Input records: Begin

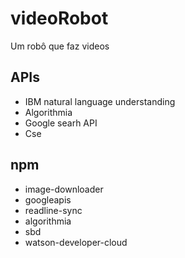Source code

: # videoRobot
Um robô que faz videos

## APIs 
- IBM natural language understanding
- Algorithmia
- Google searh API
- Cse

## npm
- image-downloader
- googleapis
- readline-sync
- algorithmia
- sbd
- watson-developer-cloud
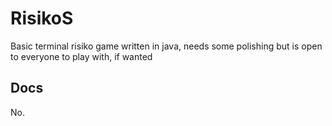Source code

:# RisikoS

Basic terminal risiko game written in java, needs some polishing but is open to everyone to play with, if wanted

## Docs

No.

Input records: End

**What to do**
An exact retyping of the entries, without images, is the required answer.

**Output for this exercise**
Source code

: # videoRobot
Um robô que faz videos

## APIs 
- IBM natural language understanding
- Algorithmia
- Google searh API
- Cse

## npm
- image-downloader
- googleapis
- readline-sync
- algorithmia
- sbd
- watson-developer-cloud
Source code

:# RisikoS

Basic terminal risiko game written in java, needs some polishing but is open to everyone to play with, if wanted

## Docs

No.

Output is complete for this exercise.